Semilogarithmic representations. (A) Relative expression levels of the agrB, agrD, agrC, and agrA genes of the parental strain L. monocytogenes EGD-e determined during biofilm formation (2, 24, and 72 h [the first three columns in each gene, respectively] and planktonic growth (early exponential phase OD₆₀₀ of 0.1, mid-exponential phase OD₆₀₀ of 0.4, and stationary phase OD₆₀₀ of 0.6 [the second three columns for each gene, respectively]). (B) Relative expression levels of the agrB, agrD, agrC, and agrA genes of L. monocytogenes determined during mid-exponential phase OD₆₀₀ of 0.4: EGD-e strain (▪), DG125A (ΔagrA) strain (□), and DG119D (ΔagrD) strain (□). For both graphs, gene expression was quantified by using real-time PCR and the comparative critical threshold (ΔΔC_T) method. The drm gene was used as the internal standard, and expression of the agrA gene in the early exponential phase (OD₆₀₀ of 0.1) was used as the calibrator. Three independent experiments were performed; histograms indicate standard deviations.

FIG. 5.

RT-PCR analysis of RNA from L. monocytogenes cells at mid-exponential phase (OD₆₀₀ of 0.4). (A) The dotted lines enclosed by arrows indicate the positions of the primers and PCR products. (B) The amplified products, lane numbers 1 to 4, were separated by electrophoresis on 1% agarose gel and correspond, respectively, to the expected sizes of 567, 388, 435, and 353 bp. The sizes of the DNA marker fragments are indicated in base pairs.

FIG. 6.

Chemical half-life of the transcripts of the agr operon. Semilogarithmic plots of mRNA decay corresponding to the agrB (-), agrD (⧫), agrC (▪), and agrA (▴) genes.
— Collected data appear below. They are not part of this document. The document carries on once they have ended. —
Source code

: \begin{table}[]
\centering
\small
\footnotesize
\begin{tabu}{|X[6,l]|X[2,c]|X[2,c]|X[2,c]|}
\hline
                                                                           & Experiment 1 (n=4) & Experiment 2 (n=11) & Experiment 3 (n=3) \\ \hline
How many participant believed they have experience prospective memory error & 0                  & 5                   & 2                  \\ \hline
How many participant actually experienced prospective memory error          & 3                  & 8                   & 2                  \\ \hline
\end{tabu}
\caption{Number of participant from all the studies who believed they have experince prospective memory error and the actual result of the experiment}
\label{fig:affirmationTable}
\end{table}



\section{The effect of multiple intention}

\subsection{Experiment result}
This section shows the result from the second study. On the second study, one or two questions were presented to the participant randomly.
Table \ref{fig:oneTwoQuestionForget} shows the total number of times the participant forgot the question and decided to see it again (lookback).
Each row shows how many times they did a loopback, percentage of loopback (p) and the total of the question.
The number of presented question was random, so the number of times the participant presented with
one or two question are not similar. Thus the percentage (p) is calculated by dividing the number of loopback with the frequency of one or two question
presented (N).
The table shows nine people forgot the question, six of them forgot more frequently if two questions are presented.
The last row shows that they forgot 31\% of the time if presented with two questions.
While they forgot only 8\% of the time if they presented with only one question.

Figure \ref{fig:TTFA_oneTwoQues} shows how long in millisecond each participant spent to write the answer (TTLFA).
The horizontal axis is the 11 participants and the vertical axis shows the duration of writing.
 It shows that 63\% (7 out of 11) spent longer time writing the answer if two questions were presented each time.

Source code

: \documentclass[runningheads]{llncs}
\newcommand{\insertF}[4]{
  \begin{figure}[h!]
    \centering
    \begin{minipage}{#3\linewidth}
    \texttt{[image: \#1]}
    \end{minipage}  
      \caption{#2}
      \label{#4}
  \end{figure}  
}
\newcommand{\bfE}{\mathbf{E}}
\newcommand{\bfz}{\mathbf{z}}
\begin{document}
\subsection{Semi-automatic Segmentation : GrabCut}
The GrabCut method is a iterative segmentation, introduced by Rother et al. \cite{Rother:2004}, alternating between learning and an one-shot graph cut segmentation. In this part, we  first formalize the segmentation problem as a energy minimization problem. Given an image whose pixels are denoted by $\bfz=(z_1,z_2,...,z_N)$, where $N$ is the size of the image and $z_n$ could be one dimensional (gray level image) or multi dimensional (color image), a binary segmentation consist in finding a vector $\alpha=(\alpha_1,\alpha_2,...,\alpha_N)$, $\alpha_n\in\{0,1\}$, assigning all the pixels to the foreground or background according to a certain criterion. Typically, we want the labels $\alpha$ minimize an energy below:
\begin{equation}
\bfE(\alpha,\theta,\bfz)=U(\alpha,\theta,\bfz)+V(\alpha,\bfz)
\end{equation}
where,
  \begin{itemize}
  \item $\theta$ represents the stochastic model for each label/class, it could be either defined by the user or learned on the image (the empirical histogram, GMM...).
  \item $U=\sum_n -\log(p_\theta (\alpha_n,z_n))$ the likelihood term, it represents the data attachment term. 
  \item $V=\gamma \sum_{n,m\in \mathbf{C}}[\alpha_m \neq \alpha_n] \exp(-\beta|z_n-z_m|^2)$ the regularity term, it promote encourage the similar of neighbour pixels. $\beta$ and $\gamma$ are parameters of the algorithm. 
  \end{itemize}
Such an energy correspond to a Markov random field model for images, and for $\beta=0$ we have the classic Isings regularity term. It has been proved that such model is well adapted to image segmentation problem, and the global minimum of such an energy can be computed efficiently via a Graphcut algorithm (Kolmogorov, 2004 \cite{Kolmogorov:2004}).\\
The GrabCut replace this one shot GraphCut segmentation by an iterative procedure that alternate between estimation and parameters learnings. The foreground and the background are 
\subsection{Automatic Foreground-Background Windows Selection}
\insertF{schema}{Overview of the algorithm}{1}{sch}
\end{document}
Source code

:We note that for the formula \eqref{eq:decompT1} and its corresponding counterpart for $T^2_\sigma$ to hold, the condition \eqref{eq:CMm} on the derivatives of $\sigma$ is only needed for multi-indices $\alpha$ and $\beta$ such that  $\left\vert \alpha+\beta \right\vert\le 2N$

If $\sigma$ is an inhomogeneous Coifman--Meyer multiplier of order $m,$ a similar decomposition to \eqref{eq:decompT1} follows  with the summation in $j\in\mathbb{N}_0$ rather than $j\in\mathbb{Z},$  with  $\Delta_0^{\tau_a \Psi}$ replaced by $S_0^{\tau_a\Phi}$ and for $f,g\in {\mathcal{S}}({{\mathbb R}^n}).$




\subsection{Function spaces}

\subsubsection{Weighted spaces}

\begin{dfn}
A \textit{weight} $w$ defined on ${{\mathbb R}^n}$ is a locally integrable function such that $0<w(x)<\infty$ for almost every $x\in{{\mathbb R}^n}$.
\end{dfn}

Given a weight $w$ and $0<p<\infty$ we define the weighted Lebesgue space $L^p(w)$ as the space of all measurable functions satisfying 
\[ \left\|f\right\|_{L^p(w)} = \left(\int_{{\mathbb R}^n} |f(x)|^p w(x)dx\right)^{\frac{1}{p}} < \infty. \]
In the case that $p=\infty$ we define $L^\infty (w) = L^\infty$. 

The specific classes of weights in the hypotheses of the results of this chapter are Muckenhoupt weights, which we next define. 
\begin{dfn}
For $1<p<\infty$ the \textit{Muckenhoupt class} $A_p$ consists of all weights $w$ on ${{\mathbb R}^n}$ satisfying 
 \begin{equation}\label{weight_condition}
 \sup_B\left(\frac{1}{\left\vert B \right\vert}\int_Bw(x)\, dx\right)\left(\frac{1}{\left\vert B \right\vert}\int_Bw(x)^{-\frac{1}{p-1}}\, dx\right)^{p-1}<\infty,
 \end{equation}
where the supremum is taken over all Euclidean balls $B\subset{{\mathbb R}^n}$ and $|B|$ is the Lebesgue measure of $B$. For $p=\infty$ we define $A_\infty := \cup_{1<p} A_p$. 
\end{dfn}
Total RNA was prepared 0, 1, 4, 7, and 10 min after treatment with rifampin (250 μg ml⁻¹). The results were obtained by real-time PCR analysis and normalized using 16S mRNA amounts. The correlation coefficient (R²) and half-life (t_1/2) were determined for each regression analysis. Three independent experiments were carried out.

FIG. 7.

Analysis of the 5′ end of agrB, agrC, and agrA transcripts using total RNAs isolated from EGD-e cells collected during the exponential growth phase (OD₆₀₀ of 0.4). #, 5′ end identified by primer extension; *, processing sites identified by 5′-RACE. The putative −10 with TGn extension and −35 sequences are double underlined, the ribosome binding sites are underlined, the start codons are boxed, and the stop codon of agrC is represented by three asterisks.